ABD'den Gazze'de ölüm tuzağı kuran yardım ağına büyük bağış

Birleşmiş Milletler, GHF'nin Gazze'de "ölüm tuzakları" kurduğunu söylüyor (Reuters)
Birleşmiş Milletler, GHF'nin Gazze'de "ölüm tuzakları" kurduğunu söylüyor (Reuters)
TT

ABD'den Gazze'de ölüm tuzağı kuran yardım ağına büyük bağış

Birleşmiş Milletler, GHF'nin Gazze'de "ölüm tuzakları" kurduğunu söylüyor (Reuters)
Birleşmiş Milletler, GHF'nin Gazze'de "ölüm tuzakları" kurduğunu söylüyor (Reuters)

ABD, Gazze İnsani Yardım Vakfı'na (Gaza Humanitarian Foundation/GHF) 30 milyon dolar bağışlayacak.

Guardian’ın incelediği bir belgeye göre ABD Dışişleri Bakanlığı, GHF’ye halihazırda 7 milyon dolar bağış göndermiş durumda.

Kimliklerinin açıklanmaması şartıyla konuşan yetkililer, bağış başvurusunun GHF tarafından yapıldığını ve fonun ABD Uluslararası Kalkınma Ajansı’nın (USAID) bütçesinden karşılanacağını söylüyor.

ABD Başkanı Donald Trump’ın kararıyla bütçesinde kesintiye gidilen USAID’in faaliyetlerinin kısıtlanması ve kademeli olarak Dışişleri Bakanlığı bünyesine dahil edilmesi planlanıyor.

Kaynaklar, USAID ve Dışişleri Bakanlığı yetkililerinin başvuruyla ilgili gerekli incelemeleri yapmadan süreci “aceleye getirerek” bağışı onayladığını belirtiyor.

Reuters’a konuşan yetkililer de 30 milyon dolarlık bağışın her ay verilecek şekilde hazırlanabileceğini ifade ediyor.

Dışişleri Bakanlığı’ndan Guardian’a gönderilen yazılı açıklamada “İç müzakereler hakkında yorum yapmayacağız” dendi.

Filistinli yetkililer, Netzarim ve Refah bölgelerindeki GHF’ye ait erzak dağıtım noktalarının "insani yardım" kisvesi altındaki ölüm tuzaklarına dönüştüğünü ve İsrail'in sivilleri kasıtlı olarak hedef aldığını savunuyor. İsrail ordusuysa iddiaları reddediyor.
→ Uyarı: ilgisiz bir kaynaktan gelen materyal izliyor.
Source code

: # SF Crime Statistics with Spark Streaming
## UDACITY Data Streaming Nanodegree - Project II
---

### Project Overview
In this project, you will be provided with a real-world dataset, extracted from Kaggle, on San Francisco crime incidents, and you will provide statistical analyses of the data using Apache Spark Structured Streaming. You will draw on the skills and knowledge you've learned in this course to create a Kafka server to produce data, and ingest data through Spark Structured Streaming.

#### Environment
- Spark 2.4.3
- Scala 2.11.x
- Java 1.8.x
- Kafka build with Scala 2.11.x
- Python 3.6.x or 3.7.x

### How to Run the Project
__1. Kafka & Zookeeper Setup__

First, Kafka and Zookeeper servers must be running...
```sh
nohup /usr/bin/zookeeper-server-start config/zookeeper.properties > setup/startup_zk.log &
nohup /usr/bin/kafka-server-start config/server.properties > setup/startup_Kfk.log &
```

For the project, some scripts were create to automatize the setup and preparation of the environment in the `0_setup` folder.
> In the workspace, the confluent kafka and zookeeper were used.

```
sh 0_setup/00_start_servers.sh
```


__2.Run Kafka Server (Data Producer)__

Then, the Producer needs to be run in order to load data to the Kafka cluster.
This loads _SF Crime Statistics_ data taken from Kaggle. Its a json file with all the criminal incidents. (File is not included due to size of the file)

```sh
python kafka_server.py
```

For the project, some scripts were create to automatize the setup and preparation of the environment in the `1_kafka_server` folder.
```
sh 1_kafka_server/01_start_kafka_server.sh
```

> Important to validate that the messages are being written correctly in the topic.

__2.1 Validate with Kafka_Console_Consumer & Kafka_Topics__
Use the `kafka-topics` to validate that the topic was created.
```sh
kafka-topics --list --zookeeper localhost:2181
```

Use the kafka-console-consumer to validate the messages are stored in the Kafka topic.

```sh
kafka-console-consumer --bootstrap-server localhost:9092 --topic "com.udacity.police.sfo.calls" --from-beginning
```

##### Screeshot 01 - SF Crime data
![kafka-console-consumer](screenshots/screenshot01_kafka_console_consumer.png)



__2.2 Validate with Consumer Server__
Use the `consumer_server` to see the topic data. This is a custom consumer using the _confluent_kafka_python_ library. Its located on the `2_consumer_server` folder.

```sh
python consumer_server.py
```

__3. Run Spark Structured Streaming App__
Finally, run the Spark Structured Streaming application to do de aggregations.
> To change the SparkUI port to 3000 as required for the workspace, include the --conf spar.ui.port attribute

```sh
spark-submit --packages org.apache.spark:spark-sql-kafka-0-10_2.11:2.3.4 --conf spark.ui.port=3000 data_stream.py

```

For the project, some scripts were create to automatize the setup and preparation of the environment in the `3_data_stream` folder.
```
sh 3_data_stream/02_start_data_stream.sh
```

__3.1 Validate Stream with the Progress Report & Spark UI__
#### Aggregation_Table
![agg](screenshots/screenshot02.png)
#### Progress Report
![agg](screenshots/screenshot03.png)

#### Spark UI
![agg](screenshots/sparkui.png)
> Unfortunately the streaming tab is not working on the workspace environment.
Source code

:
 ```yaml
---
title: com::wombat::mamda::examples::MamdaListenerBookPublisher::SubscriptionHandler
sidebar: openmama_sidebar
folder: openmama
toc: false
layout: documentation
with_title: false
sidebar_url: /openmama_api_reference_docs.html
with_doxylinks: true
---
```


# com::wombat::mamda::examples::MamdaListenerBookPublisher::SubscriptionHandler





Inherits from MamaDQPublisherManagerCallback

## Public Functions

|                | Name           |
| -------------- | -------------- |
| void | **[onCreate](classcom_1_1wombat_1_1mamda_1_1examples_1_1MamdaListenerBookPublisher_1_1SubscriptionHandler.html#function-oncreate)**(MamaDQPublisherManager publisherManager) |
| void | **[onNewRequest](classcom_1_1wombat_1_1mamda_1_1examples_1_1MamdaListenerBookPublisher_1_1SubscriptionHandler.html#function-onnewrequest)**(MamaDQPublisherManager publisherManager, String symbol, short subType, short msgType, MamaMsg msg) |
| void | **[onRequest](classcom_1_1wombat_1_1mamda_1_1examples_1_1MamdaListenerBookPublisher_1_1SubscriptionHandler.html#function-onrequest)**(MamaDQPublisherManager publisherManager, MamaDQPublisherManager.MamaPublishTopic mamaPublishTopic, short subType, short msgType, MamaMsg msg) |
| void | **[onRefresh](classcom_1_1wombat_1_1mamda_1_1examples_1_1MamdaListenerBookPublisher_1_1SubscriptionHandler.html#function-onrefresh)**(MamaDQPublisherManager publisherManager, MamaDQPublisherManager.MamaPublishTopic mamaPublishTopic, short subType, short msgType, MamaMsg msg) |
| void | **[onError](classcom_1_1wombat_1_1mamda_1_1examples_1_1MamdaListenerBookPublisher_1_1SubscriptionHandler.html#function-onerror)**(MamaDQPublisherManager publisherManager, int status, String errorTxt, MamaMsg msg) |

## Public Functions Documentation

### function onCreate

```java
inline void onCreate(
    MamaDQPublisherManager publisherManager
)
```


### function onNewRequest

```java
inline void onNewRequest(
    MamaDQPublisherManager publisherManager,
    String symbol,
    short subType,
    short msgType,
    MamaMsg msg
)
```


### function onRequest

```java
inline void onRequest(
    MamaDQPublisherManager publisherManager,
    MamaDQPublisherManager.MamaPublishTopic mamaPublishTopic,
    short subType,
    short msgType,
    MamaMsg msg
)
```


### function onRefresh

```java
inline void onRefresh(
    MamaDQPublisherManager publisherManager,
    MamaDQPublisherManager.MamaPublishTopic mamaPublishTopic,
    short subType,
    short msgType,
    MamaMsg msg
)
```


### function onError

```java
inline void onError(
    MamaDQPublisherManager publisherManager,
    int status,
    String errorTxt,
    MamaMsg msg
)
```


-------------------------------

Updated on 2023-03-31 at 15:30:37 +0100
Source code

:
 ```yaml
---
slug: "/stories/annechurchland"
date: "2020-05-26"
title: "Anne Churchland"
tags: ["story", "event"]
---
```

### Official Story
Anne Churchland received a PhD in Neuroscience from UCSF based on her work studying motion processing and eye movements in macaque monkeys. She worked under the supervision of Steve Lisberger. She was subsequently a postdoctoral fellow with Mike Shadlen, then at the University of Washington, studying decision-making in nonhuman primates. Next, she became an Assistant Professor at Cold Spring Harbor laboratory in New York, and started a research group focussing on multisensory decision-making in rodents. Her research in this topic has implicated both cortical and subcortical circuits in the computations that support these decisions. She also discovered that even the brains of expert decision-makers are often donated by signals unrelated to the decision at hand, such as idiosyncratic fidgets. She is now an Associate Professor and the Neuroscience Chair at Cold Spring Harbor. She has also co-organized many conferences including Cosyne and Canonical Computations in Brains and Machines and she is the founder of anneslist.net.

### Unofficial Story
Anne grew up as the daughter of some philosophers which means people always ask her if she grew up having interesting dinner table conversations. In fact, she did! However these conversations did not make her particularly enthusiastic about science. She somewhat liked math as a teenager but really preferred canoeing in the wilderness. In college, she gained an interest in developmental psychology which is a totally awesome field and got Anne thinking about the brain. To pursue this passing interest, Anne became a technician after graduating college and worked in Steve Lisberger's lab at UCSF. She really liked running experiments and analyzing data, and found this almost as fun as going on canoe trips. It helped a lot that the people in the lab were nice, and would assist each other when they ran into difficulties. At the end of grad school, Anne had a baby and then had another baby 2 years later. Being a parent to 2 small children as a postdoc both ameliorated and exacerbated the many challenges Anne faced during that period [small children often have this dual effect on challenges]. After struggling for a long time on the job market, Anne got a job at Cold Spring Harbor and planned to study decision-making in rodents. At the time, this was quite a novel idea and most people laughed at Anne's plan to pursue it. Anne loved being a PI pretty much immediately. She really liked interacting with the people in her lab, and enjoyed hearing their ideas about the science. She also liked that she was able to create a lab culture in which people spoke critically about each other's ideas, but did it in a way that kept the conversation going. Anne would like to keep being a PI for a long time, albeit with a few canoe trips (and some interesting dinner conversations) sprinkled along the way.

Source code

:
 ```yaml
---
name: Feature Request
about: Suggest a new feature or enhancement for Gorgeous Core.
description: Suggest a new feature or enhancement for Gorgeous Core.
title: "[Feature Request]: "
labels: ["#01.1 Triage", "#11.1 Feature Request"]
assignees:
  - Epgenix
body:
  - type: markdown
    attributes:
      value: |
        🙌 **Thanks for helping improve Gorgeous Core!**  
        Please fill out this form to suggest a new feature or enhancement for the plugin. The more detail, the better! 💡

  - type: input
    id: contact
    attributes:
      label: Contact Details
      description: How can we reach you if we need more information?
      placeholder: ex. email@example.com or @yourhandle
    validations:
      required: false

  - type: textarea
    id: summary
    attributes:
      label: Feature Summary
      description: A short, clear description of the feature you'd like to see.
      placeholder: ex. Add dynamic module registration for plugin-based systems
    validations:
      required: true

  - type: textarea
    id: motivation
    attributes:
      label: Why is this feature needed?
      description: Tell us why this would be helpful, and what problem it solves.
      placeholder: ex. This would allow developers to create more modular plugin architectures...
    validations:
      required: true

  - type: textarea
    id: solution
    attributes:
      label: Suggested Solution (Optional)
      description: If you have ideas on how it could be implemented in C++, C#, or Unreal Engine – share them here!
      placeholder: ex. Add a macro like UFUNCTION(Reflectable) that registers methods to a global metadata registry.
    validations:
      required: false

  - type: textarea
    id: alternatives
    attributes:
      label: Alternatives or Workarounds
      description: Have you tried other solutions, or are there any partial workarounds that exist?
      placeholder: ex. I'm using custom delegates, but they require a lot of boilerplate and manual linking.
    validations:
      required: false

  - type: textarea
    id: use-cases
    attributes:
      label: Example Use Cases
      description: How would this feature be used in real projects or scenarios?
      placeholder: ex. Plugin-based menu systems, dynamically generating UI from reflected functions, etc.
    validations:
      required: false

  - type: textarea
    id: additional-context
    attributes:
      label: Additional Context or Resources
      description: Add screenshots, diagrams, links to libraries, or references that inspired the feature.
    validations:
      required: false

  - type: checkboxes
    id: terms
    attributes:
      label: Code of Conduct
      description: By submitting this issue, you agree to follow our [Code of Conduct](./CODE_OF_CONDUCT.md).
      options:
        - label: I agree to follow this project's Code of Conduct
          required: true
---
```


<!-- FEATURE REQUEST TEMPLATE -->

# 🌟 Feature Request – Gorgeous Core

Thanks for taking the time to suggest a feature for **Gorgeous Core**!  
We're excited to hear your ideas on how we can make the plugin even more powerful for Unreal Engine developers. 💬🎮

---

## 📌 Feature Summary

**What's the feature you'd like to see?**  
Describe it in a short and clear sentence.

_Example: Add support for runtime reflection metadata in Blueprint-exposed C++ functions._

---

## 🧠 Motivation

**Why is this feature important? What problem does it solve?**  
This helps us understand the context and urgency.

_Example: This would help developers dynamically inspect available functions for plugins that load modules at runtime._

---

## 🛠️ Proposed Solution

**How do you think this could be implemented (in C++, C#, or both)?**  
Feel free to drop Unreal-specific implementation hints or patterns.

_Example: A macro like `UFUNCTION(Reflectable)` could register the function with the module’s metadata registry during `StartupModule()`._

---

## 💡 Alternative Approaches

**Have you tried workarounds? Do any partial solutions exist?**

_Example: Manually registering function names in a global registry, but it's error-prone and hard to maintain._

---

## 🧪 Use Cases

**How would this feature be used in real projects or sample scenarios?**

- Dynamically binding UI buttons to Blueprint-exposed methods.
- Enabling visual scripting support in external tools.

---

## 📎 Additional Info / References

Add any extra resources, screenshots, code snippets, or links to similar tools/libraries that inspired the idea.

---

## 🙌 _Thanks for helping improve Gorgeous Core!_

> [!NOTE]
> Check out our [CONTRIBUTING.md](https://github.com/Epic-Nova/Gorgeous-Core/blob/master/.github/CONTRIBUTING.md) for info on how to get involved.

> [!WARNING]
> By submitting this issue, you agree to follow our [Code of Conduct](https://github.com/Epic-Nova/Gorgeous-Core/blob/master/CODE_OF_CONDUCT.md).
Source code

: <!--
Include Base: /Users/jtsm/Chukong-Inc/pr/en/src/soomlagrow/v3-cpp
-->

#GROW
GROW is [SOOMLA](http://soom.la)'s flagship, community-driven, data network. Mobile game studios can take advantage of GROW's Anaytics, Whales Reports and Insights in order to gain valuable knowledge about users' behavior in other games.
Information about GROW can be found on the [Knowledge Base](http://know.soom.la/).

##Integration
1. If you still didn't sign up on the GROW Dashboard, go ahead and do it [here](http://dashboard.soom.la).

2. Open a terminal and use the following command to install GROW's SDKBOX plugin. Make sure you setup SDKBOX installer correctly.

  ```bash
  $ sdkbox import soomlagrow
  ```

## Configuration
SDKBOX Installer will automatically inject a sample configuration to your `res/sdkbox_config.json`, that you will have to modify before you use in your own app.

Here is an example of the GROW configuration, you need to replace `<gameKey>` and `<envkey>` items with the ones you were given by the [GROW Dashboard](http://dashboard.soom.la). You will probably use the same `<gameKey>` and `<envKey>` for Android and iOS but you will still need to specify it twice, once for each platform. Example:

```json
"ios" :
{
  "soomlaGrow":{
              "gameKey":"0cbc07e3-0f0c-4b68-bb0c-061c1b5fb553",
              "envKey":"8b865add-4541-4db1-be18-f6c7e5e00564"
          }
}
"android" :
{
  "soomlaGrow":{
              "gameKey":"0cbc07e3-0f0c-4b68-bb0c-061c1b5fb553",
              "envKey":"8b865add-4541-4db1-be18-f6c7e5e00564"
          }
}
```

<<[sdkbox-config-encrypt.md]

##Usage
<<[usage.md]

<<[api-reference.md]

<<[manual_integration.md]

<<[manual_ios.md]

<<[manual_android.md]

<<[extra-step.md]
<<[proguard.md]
Birleşmiş Milletler’in aktardığına göre GHF mayısta faaliyetlerine başladığından bu yana en az 460 Filistinli, kuruluşun dağıtım noktalarında yardım almaya çalışırken öldürüldü.

Gazze sakinlerinden Ümmi Reyid Nüeyzi, İsrail ordusunun yardım almaya çalışanlara ateş açtığını belirterek şunları söylüyor:

Çocuklarımızın hayatı neden bu kadar ucuz görülüyor? Oğlum kendini ve kardeşlerini doyurmak için bir paket un almaya gitmişti, şimdiyse yoğun bakımda.

GHF'nin kurulmasını sağlayan ABD'li danışmanlık firması Boston Consulting Group, yardım kuruluşuyla bağlarını haziranın başında koparmıştı. GHF’nin CEO'su Jake Wood da tarafsızlık ve bağımsızlık ilkeleriyle uyumlu şekilde görevini yapmanın artık mümkün olmadığını vurgulayarak 25 Mayıs'ta istifasını açıklamıştı.

İsrail ve ABD destekli GHF’nin Gazze’de yarattığı kaos sürerken, bölgede yer yer Hamas karşıtı protestolar da patlak veriyor.

Sosyal medyada paylaşılan gönderilerde gösterilere katılan Ahmed el Mesri’nin Hamas militanları tarafından dövülerek hastanelik edildiği ileri sürülüyor. Mesri’nin protestolarda “Hamas bizi temsil etmiyor” yazılı bir pankart taşıdığı bilgisi paylaşılıyor. Başka bir eylemdeyse “Hamas’ı istemiyoruz. Onlar bizi yok etti. Yeter artık” diye bağırdığı bildiriliyor.

Olayın ne zaman yaşandığına dair bilgi paylaşılmazken, Filistinli örgüt de iddialara ilişkin açıklama yapmadı.